H&MHennes & Mauritz (H&M), Swedish multinational retail-clothing company, will introduce a total of 16 new denim styles that incorporate recycled cotton from textiles collected in through its in-store Garment Collecting Initiative.

The denim pieces include men’s, women’s and child’s styles, and they will be available in stores worldwide and online.

H&M is keen to prove with a new product roll-out as some fast fashion can be environmentally friendly. There is a very good reason why H&M incorporates recycled cotton into its styles. It’s seeking to create a closed loop for the textiles it manufactures.

Currently, H&M blends in about 20 per cent recycled fibers into its clothes. The goal is to eventually get as close to 100 per cent as possible.

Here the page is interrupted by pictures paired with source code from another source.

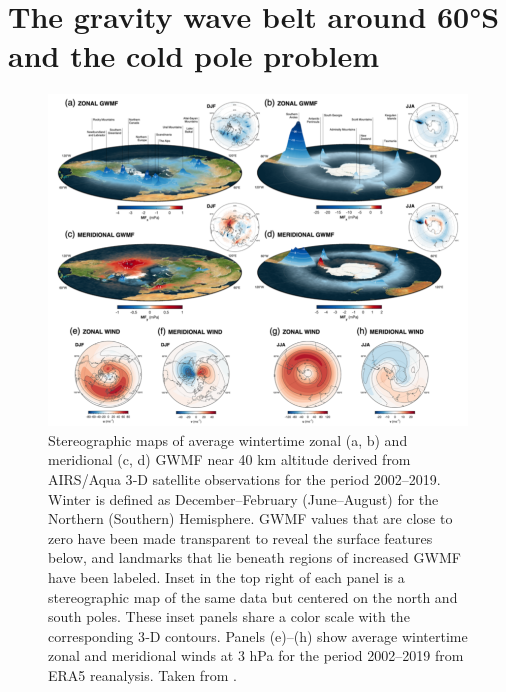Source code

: \section{The gravity wave belt around 60°S and the cold pole problem}
\label{sec:waveBelt} %
%
\begin{figure}[ht]
    \centering
    \includegraphics[width=0.99\textwidth]{Figures/hindley_2020_GWMF.png}
    \caption{Stereographic maps of average wintertime zonal (a, b) and meridional (c, d) GWMF near 40 km altitude derived from AIRS/Aqua 3‐D satellite observations for the period 2002–2019. Winter is defined as December–February (June–August) for the Northern (Southern) Hemisphere. GWMF values that are close to zero have been made transparent to reveal the surface features below, and landmarks that lie beneath regions of increased GWMF have been labeled. Inset in the top right of each panel is a stereographic map of the same data but centered on the north and south poles. These inset panels share a color scale with the corresponding 3‐D contours. Panels (e)–(h) show average wintertime zonal and meridional winds at 3 hPa for the period 2002–2019 from ERA5 reanalysis. Taken from \cite{hindley_18year_2020}.}
    \label{fig:hindley_2020_GWMF}
\end{figure}
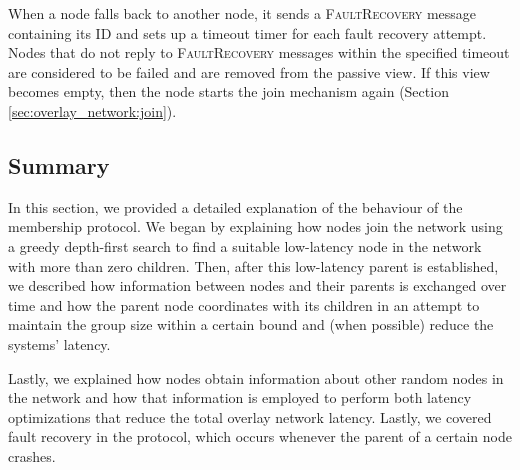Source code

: When a node falls back to another node, it sends a \textsc{FaultRecovery} message containing its ID and sets up a timeout timer for each fault recovery attempt. Nodes that do not reply to \textsc{FaultRecovery} messages within the specified timeout are considered to be failed and are removed from the passive view. If this view becomes empty, then the node starts the join mechanism again (Section \ref{sec:overlay_network:join}).

\subsection{Summary}

In this section, we provided a detailed explanation of the behaviour of the membership protocol. We began by explaining how nodes join the network using a greedy depth-first search to find a suitable low-latency node in the network with more than zero children. Then, after this low-latency parent is established, we described how information between nodes and their parents is exchanged over time and how the parent node coordinates with its children in an attempt to maintain the group size within a certain bound and (when possible) reduce the systems' latency.

Lastly, we explained how nodes obtain information about other random nodes in the network and how that information is employed to perform both latency optimizations that reduce the total overlay network latency. Lastly, we covered fault recovery in the protocol, which occurs whenever the parent of a certain node crashes.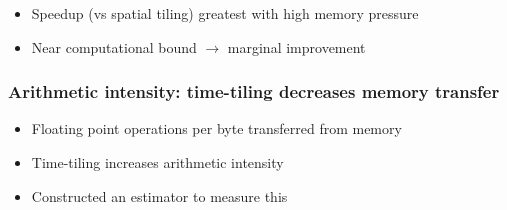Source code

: \documentclass{beamer}
\begin{document}
\begin{frame}
\begin{columns}
\begin{column}{.49\textwidth}
\begin{center}
\end{center}
\end{column}
\end{columns}

\begin{itemize}
	\item Speedup (vs spatial tiling) greatest with high memory pressure
	\item Near computational bound \(\rightarrow\) marginal improvement
\end{itemize}
\end{frame}



\begin{frame}
\frametitle{Arithmetic intensity: time-tiling decreases memory transfer}

\begin{itemize}
	\item Floating point operations per byte transferred from memory
	\newline
	\item Time-tiling increases arithmetic intensity
	\item Constructed an estimator to measure this
\end{itemize}
\end{frame}
\end{document}
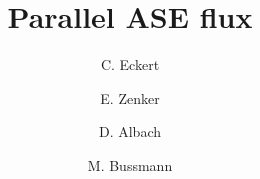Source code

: \documentclass[3p,twocolumn]{elsarticle}
\begin{document}
\title{Parallel ASE flux}

\author[hzdr]{C. Eckert}

\author[hzdr]{E. Zenker}

\author[hzdr]{D. Albach}

\author[hzdr]{M. Bussmann}

\address[hzdr]{
  Institute of Radiation Physics, 
  Helmholtz-Zentrum Dresden-Rossendorf e. V.,
  Bautzner Landstra\ss e 400,
  01328 Dresden,  
  Germany
}




\maketitle






		




\end{document}

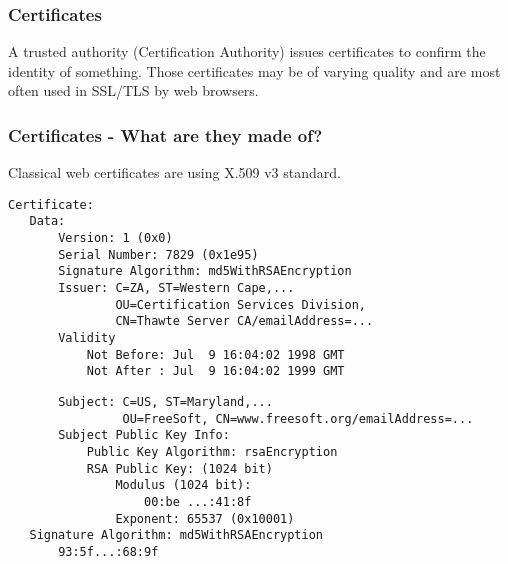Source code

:\begin{frame}
\frametitle{Certificates}
A trusted authority (Certification Authority) issues certificates to
confirm the identity of something. Those certificates may be of varying
quality and are most often used in SSL/TLS by web browsers.
\end{frame}

\begin{frame}[fragile]
\frametitle{Certificates - What are they made of?}
Classical web certificates are using X.509 v3 standard.
\begin{lstlisting}
Certificate:
   Data:
       Version: 1 (0x0)
       Serial Number: 7829 (0x1e95)
       Signature Algorithm: md5WithRSAEncryption
       Issuer: C=ZA, ST=Western Cape,...
               OU=Certification Services Division,
               CN=Thawte Server CA/emailAddress=...
       Validity
           Not Before: Jul  9 16:04:02 1998 GMT
           Not After : Jul  9 16:04:02 1999 GMT
\end{lstlisting}
\end{frame}
\begin{frame}[fragile]
\begin{lstlisting}
       Subject: C=US, ST=Maryland,...
                OU=FreeSoft, CN=www.freesoft.org/emailAddress=...
       Subject Public Key Info:
           Public Key Algorithm: rsaEncryption
           RSA Public Key: (1024 bit)
               Modulus (1024 bit):
                   00:be ...:41:8f
               Exponent: 65537 (0x10001)
   Signature Algorithm: md5WithRSAEncryption
       93:5f...:68:9f
\end{lstlisting}
\end{frame}

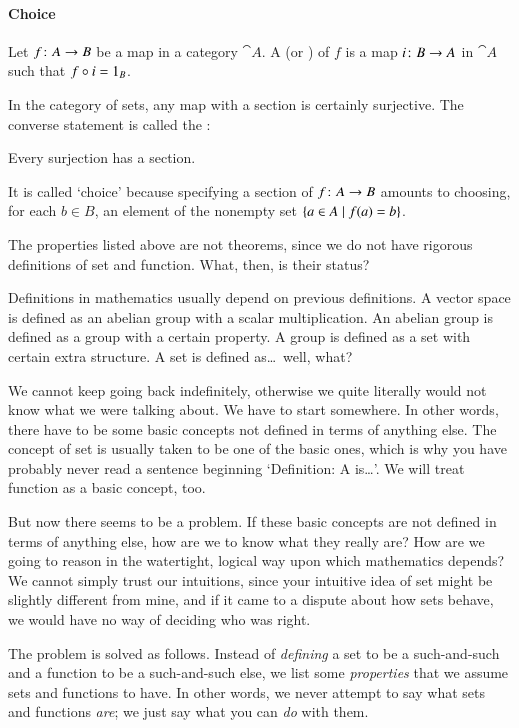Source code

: \paragraph*{Choice}  Let $f\from A \to B$ be a map in a category $\cat{A}$.  A
%
%
%
(or ) of $f$ is a map $i\from B \to A$ in $\cat{A}$ such that $f \of i
= 1_B$.

In the category of sets, any map with a section is certainly surjective.  The
converse statement is called the :
%
\begin{setprop}
Every surjection has a section.
\end{setprop}
%
It is called `choice' because specifying a section of $f\from A \to B$ amounts
to choosing, for each $b \in B$, an element of the nonempty set $\{ a \in A
\such f(a) = b\}$.

\subjectchange

%
%
%
%
The properties listed above are not theorems, since we do not have rigorous
definitions of set and function.  What, then, is their status?

Definitions in mathematics usually depend on previous definitions.  A
vector space is defined as an abelian group with a scalar multiplication.
An abelian group is defined as a group with a certain property.  A group is
defined as a set with certain extra structure.  A set is defined as\ldots\
well, what?

We cannot keep going back indefinitely, otherwise we quite literally would not
know what we were talking about.  We have to start somewhere.  In other words,
there have to be some basic concepts not defined in terms of anything else.
The concept of set is usually taken to be one of the basic ones, which is
why you have probably never read a sentence beginning `Definition: A 
is\ldots'.  We will treat function as a basic concept, too.

But now there seems to be a problem.  If these basic concepts are not
defined in terms of anything else, how are we to know what they really are?
How are we going to reason in the watertight, logical way upon which
mathematics depends?  We cannot simply trust our intuitions, since your
intuitive idea of set might be slightly different from mine, and if it came
to a dispute about how sets behave, we would have no way of deciding who
was right.

The problem is solved as follows.  Instead of \emph{defining} a set to be a
such-and-such and a function to be a such-and-such else, we list some
\emph{properties} that we assume sets and functions to have.  In other words,
we never attempt to say what sets and functions \emph{are}; we just say what
you can \emph{do} with them.

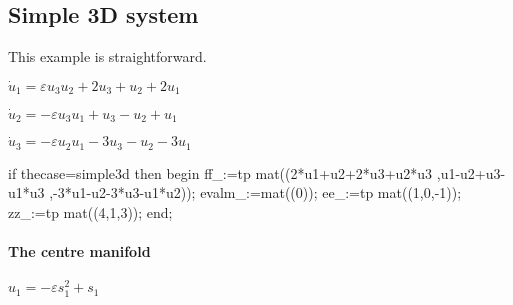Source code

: \documentclass[11pt,a5paper]{article}
\begin{document}
%





\subsection{Simple 3D system}

This example is straightforward.

\begin{math}
\dot u_{1}=\varepsilon  u_{3} u_{2}+2 u_{3}+u_{2}+2 u_{1}
\end{math}\par

\begin{math}
\dot u_{2}=-\varepsilon  u_{3} u_{1}+u_{3}-u_{2}+u_{1}
\end{math}\par

\begin{math}
\dot u_{3}=-\varepsilon  u_{2} u_{1}-3 u_{3}-u_{2}-3 u_{1}
\end{math}

\begin{reduce}
if thecase=simple3d then begin
ff_:=tp mat((2*u1+u2+2*u3+u2*u3
  ,u1-u2+u3-u1*u3
  ,-3*u1-u2-3*u3-u1*u2));
evalm_:=mat((0));
ee_:=tp mat((1,0,-1));
zz_:=tp mat((4,1,3));
end;
\end{reduce}


\paragraph{The centre manifold} 

\begin{math}
u_{1}=-\varepsilon  s_{1}^{2}+s_{1}
\end{math}\par
\end{document}
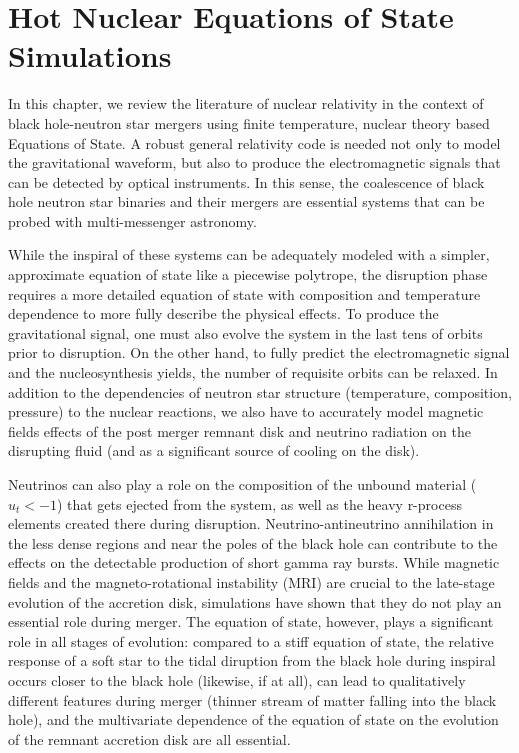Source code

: \chapter{Hot Nuclear Equations of State Simulations}
\label{chap:chapter-4}

In this chapter, we review the literature of nuclear relativity in the context of black hole-neutron star mergers using finite temperature, nuclear theory based Equations of State.  A robust general relativity code is needed not only to model the gravitational waveform, but also to produce the electromagnetic signals that can be detected by optical instruments.  In this sense, the coalescence of black hole neutron star binaries and their mergers are essential systems that can be probed with multi-messenger astronomy.  


While the inspiral of these systems can be adequately modeled with a simpler, approximate equation of state like a piecewise polytrope, the disruption phase requires a more detailed equation of state with composition and temperature dependence to more fully describe the physical effects.  To produce the gravitational signal, one must also evolve the system in the last tens of orbits prior to disruption.  On the other hand, to fully predict the electromagnetic signal and the nucleosynthesis yields, the number of requisite orbits can be relaxed.  In addition to the dependencies of neutron star structure (temperature, composition, pressure) to the nuclear reactions, we also have to accurately model magnetic fields effects of the post merger remnant disk and neutrino radiation on the disrupting fluid (and as a significant source of cooling on the disk).

Neutrinos can also play a role on the composition of the unbound material ($u_t < -1$) that gets ejected from the system, as well as the heavy r-process elements created there during disruption. Neutrino-antineutrino annihilation in the less dense regions and near the poles of the black hole can contribute to the effects on the detectable production of short gamma ray bursts.  While magnetic fields and the magneto-rotational instability (MRI) are crucial to the late-stage evolution of the accretion disk, simulations have shown that they do not play an essential role during merger.  The equation of state, however, plays a significant role in all stages of evolution: compared to a stiff equation of state, the relative response of a soft star to the tidal diruption from the black hole during inspiral occurs closer to the black hole (likewise, if at all), can lead to qualitatively different features during merger (thinner stream of matter falling into the black hole), and the multivariate dependence of the equation of state on the evolution of the remnant accretion disk are all essential.


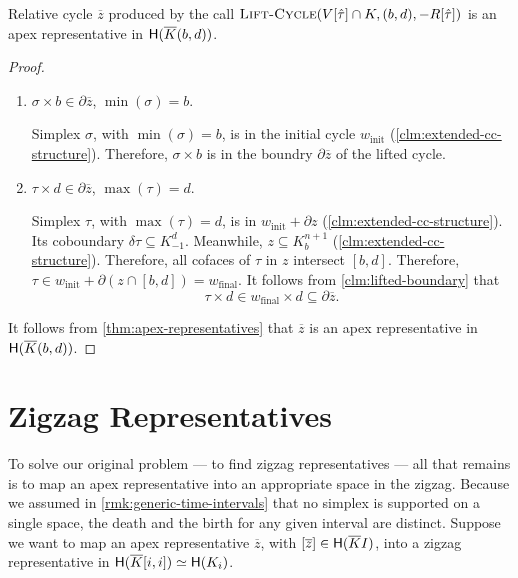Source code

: \documentclass[cleveref,a4paper,english,nolineno]{socg-lipics-v2021}
\newcommand{\Hgr}{{\sf H}}
\newcommand{\prism}[1]{\overline{#1}}
\newcommand{\cone}[1]{\hat{#1}}
\newcommand{\bdry}{\partial}
\newcommand{\cbdry}{\delta}
\newcommand{\pK}{\prism{K}}
\newcommand{\pz}{\prism{z}}
\newcommand{\subK}[1]{K_{-1}^{#1}}
\newcommand{\supK}[1]{K_{#1}^{n+1}}
\newcommand{\ssx}{\sigma}
\newcommand{\tsx}{\tau}
\newcommand{\ctsx}{\cone{\tsx}}
\newcommand{\algname}[1]{\textsc{#1}}
\newcommand{\winit}{w_\textrm{init}}
\newcommand{\wfinal}{w_\textrm{final}}
\begin{document}
\begin{claim}%
    \label{clm:extended-cc-correct}
    Relative cycle $\pz$ produced by the call $\algname{Lift-Cycle}(V[\ctsx] \cap K, (b,d), -R[\ctsx])$
    is an apex representative in $\Hgr(\pK(b,d))$.
\end{claim}
\begin{proof}~

    \begin{enumerate}
        \item
            $\ssx \times b \in \bdry \pz$, $\min(\ssx) = b$.

            Simplex $\ssx$, with $\min(\ssx) = b$, is in the initial cycle $\winit$ (\cref{clm:extended-cc-structure}).
            Therefore, $\ssx \times b$ is in the boundry $\bdry \pz$ of the lifted cycle.

        \item
            $\tsx \times d \in \bdry \pz$, $\max(\tsx) = d$.

            Simplex $\tsx$, with $\max(\tsx) = d$, is in $\winit + \bdry z$ (\cref{clm:extended-cc-structure}).
            Its coboundary $\cbdry \tsx \subseteq \subK{d}$.
            Meanwhile, $z \subseteq \supK{b}$ (\cref{clm:extended-cc-structure}).
            Therefore, all cofaces of $\tsx$ in $z$ intersect $[b,d]$.
            Therefore, $\tsx \in \winit + \bdry \left( z \cap [b,d] \right) = \wfinal$.
            It follows from \cref{clm:lifted-boundary} that
            \[
                \tsx \times d \in \wfinal \times d \subseteq \bdry \pz.
            \]
    \end{enumerate}
    It follows from \cref{thm:apex-representatives} that $\pz$ is an apex
    representative in $\Hgr(\pK(b,d))$.
\end{proof}


\section{Zigzag Representatives}
\label{sec:zigzag-representatives}

To solve our original problem --- to find zigzag representatives --- all that
remains is to map an apex representative into an appropriate space in the
zigzag.
Because we assumed in \cref{rmk:generic-time-intervals} that no
simplex is supported on a single space, the death and the birth for any given
interval are distinct.
Suppose we want to map an apex representative $\pz$, with $[\pz] \in \Hgr(\pK I)$,
into a zigzag representative in
$\Hgr(\pK[i,i]) \simeq \Hgr(K_i)$.
\end{document}
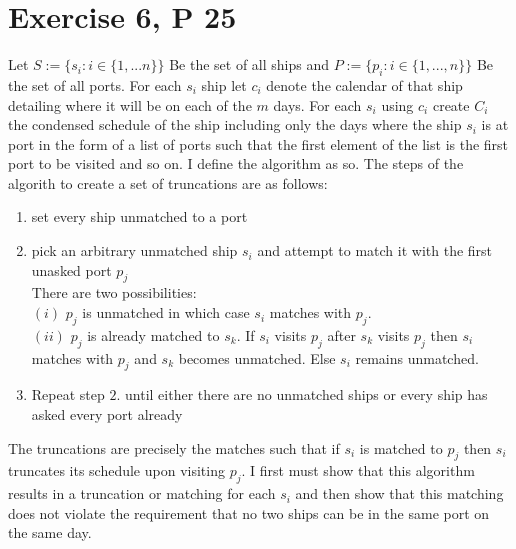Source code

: \documentclass{amsart}
\begin{document}
\section{Exercise 6, P 25}
Let $S := \{s_i : i \in \{1,...n\}\}$ Be the set of all ships and  $P := \{p_i : i \in \{1,...,n\}\}$ Be the set of all
ports. For each  $s_i$ ship let $c_i$ denote the calendar of that ship detailing where it will be on each of the  $m$ days.
For each $s_i$ using $c_i$ create $C_i$ the condensed schedule of the ship including only the days where the ship $s_i$ is 
at port in the form of a list of ports such that the first element of the list is the first port to be visited and so on.
I define the algorithm as so. The steps of the algorith to create a set of truncations are as follows:\\
\begin{enumerate}
    \item set every ship unmatched to a port
    \item pick an arbitrary unmatched ship $s_i$ and attempt to match it with the first unasked port $p_j$\\
        There are two possibilities:\\
        $(i)$ $p_j$ is unmatched in which case $s_i$ matches with $p_j$.\\
        $(ii)$ $p_j$ is already matched to $s_k$. If $s_i$ visits $p_j$ after $s_k$ visits $p_j$ then $s_i$ matches with $p_j$ and $s_k$
        becomes unmatched. Else $s_i$ remains unmatched.
    \item Repeat step $2.$ until either there are no unmatched ships or every ship has asked every port already
\end{enumerate}
The truncations are precisely the matches such that if $s_i$ is matched to $p_j$ then $s_i$ truncates its schedule upon visiting $p_j$.
I first must show that this algorithm results in a truncation or matching for each $s_i$ and then show that this matching does not violate the requirement
that no two ships can be in the same port on the same day.
\end{document}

H&M’s approach to closing the loop is simple and engages the customer. In every store, the company has a Garment Collecting program. It is the first fashion company to launch a global garment collection initiative. The way it works is that any customer can bring unwanted clothes in, and H&M will recycle them. In other words, you can give new life to that old pair of jeans you considered chucking in the garbage.

Karl-Johan Persson, CEO of H&M, said that creating a closed loop for textiles, in which unwanted clothes can be recycled into new ones, will not only minimize textile waste, but also significantly reduce the need for virgin resources as well as other impacts fashion has on our planet.

H&M estimates that up to 95 per cent of the thousands of tons of textiles thrown away every year could be either re-worked or recycled. In the U.S. alone about 12.4 million tons of non-durable textiles were generated in 2013, making up 4.9 per cent of total municipal solid waste (MSW), according to the EPA. The recovery rate in 2013 for all non-durable textiles was only 14.8 per cent.